Examples of Recommended Coding Styles - 2021.2 English

Vitis High-Level Synthesis User Guide (UG1399)

Document ID
UG1399
Release Date
2021-12-15
Version
2021.2 English

As described in Synthesis Summary, Vitis HLS issues a report summarizing burst activities and also identifying burst failures. If bursts of variable lengths are done, then the report will mention that bursts of variable lengths were inferred. The compiler also provides burst messages that can be found in the compiler log, vitis_hls.log. These messages are issued before the scheduling step.

Simple Read/Write Burst Inference

The following example is the standard way of reading and writing to the DDR and inferring a read and write burst.
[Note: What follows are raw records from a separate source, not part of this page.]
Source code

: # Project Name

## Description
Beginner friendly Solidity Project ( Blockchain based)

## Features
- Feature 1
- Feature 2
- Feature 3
The Vitis HLS compiler will report the following burst inferences for the example below:
INFO: [HLS 214-115] Burst read of variable length and bit width 32 has been inferred on port 'gmem'
INFO: [HLS 214-115] Burst write of variable length and bit width 32 has been inferred on port 'gmem' (./src/vadd.cpp:75:9). 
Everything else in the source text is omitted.